「週末を屍人とともに」
↓第三十九回 〔第四章・シーン1・その1 2006年12月14日(木)分〕↓
立体駐車場を下りきると、マンションの裏手に出た。出入り口は、私鉄の線路脇を並行して走る一車線道路に接続していた。路上に出たところで沢村が足を止め、倣っておれも立ち止まった。

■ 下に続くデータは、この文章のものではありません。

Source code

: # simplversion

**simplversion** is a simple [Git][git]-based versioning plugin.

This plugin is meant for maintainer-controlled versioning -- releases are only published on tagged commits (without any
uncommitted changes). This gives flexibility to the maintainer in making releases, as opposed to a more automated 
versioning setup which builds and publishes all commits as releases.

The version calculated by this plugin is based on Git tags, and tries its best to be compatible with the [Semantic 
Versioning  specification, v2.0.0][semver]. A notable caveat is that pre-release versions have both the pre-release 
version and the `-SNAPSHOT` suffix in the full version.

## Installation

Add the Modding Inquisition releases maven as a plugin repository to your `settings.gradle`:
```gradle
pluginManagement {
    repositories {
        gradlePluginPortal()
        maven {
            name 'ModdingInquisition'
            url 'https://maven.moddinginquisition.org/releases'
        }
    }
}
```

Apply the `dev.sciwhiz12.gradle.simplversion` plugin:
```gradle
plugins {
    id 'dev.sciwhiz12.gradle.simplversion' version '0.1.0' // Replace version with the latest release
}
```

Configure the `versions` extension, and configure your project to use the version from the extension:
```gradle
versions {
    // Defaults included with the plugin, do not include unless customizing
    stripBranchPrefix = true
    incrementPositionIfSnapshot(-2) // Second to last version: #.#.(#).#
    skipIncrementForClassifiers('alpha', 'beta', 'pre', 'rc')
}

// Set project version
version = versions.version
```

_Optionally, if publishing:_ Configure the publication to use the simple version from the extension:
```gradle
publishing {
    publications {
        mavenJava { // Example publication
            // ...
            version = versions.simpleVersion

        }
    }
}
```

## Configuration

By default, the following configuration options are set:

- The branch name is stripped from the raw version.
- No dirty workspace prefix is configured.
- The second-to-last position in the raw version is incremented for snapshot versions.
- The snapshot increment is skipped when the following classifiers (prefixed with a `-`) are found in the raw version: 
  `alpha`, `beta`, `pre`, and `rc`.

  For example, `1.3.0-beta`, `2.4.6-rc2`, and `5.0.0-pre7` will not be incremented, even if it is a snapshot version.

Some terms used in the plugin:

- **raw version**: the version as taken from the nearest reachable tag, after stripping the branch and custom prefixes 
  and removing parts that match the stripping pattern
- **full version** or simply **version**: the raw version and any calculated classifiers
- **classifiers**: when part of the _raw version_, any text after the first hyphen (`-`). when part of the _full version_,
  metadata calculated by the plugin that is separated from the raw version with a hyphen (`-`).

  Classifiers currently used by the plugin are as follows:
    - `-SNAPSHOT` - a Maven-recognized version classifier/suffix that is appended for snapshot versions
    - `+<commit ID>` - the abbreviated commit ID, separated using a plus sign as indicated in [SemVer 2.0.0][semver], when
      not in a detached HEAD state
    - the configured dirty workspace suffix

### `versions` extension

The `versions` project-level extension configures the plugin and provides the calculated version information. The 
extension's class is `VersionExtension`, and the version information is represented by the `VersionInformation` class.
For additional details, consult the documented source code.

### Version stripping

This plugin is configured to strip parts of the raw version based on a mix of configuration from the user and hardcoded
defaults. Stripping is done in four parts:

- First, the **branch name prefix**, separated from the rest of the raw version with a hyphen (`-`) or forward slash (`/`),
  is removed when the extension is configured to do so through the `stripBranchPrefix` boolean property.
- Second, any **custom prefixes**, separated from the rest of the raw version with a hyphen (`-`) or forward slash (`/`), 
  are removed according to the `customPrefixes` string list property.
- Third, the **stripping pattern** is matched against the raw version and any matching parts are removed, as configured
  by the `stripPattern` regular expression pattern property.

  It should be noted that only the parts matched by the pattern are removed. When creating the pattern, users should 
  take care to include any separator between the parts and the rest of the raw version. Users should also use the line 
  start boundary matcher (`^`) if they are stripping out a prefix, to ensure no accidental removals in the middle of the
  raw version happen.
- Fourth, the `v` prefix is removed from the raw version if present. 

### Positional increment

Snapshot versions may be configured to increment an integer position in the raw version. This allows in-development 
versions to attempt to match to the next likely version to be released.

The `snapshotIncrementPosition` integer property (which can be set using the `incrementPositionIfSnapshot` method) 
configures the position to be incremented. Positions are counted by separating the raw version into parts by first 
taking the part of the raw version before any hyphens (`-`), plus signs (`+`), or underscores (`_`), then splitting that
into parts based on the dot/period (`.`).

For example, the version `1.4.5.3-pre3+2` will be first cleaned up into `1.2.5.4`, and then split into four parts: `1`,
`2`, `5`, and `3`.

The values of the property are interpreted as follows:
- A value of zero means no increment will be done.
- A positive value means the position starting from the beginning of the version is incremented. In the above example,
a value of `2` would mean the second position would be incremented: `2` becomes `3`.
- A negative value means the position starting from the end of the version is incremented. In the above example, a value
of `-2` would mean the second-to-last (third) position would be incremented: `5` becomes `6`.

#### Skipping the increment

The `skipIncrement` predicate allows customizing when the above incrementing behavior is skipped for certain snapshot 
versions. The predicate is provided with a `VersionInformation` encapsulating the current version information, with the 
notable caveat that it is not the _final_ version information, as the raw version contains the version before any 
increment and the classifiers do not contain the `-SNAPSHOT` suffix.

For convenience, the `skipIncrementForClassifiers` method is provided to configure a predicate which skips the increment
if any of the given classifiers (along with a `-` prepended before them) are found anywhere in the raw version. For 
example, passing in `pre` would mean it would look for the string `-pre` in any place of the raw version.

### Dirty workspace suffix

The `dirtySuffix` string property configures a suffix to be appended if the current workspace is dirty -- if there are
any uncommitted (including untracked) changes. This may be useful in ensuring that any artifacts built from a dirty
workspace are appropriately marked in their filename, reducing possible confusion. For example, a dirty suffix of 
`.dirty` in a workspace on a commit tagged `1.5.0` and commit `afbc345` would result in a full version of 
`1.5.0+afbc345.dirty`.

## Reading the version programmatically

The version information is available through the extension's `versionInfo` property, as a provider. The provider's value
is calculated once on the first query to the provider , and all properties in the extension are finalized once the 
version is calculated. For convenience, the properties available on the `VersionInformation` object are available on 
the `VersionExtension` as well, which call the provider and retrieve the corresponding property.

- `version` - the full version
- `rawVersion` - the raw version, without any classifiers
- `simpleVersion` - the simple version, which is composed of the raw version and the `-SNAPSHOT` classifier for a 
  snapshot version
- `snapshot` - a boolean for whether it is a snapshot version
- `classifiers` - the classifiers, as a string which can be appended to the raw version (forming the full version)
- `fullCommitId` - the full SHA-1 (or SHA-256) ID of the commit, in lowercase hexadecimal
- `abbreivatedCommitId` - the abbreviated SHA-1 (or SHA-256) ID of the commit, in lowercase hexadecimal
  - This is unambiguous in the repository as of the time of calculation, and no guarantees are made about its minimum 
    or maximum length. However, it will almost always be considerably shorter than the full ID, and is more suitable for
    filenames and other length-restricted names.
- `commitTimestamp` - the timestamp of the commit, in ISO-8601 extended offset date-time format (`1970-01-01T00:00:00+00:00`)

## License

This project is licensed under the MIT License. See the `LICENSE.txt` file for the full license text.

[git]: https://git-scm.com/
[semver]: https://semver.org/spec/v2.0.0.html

「街道に戻るつもりでいたんですけど、線路に沿って進むのもいいですね。うーん、どうしよう。迷いますね」
沢村は、腕組みをして線路を眺める。
この先の街道筋は次の駅の駅前通りになっていて、平たく言えば繁華街が広がっていることになる。街道沿いには大学のキャンパスも控えていて住人には学生も多いから、週末と合わせて駅前で夜更かし中にこの事態に直面した人間の数も半端じゃないはずだった。つまり、ゾンビに出くわす確率が飛躍的に高くなる。が、時間の経過とともに、餌を求めたゾンビ達が住宅街へと移動していたら、街道沿いは閑散としているとも考えられる。一方、私鉄沿いは見える限りゾンビの気配はない。が、線路の両側に広がるのは住宅街だ。線路上を進んだ場合、住宅街に溢れるゾンビ達を呼び寄せてしまう可能性がある。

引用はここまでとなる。